With this startling combination of opposites Saskia Giorgini takes us on a humanly rich and varied journey. For her, there is Mozart in one of his most beguiling of his early Concertos, 'seren, light and smiling,' Shostakovich's high-jinks in his First Piano Concerto(though including an 'Andante' like 'a slow, frozen waltz that never takes flight') and finally and most powerfully the tragic world of the Second Piano Sonata evoking the horror of The Siege of Leningrad but also, and more personally, a plea for musical empathy.

   After her previous Liszt and Debussy recordings this is a major departure. But while I would strongly commend the vivid sense of scope and adventure, I would question Giorgini's determinedly robust view of Mozart. While her vigour is a welcome alternative to over-refinement, I found myself longing for greater subtlety and a more engaging play of light and shade.

    However, the Shostakovich is another story, music where exuberance in the Concerto is a major virtue and where Giorgini seizes the opportunity to let go. And here she is admirably partnered by Per Ivarsson in his trumpet solos. She is admirable, too, in the dark, indeed nihilistic world of the Second Sonata, most notably in the final 'Moderato's' relentless build up.

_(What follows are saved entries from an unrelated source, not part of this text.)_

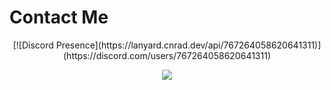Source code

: <h1 align="left">Contact Me</h1>

<center>
  [![Discord Presence](https://lanyard.cnrad.dev/api/767264058620641311)](https://discord.com/users/767264058620641311)
</center>

<p align="center">
  <img src="https://github-readme-stats.vercel.app/api?username=GeneralOfAR&&show_icons=true&title_color=ffffff&icon_color=bb2acf&text_color=daf7dc&bg_color=151515"/>
</p>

   The imaginative and audacious juxtaposition of works makes this an exceptional disc, even when there are recordings of all three works of a different level of achievement. Murray Perahia in the Mozart, as vital as he is delicate, Argerich at her most compulsive in the Shostakovich Concerto, and Gilels, magisterial and of an all-Russian authority in the Sonata.

   I would have liked  more transparency, less hefty  recorded sound in the Mozart, but the joviality and bleakness of the Sonata are ideally caught.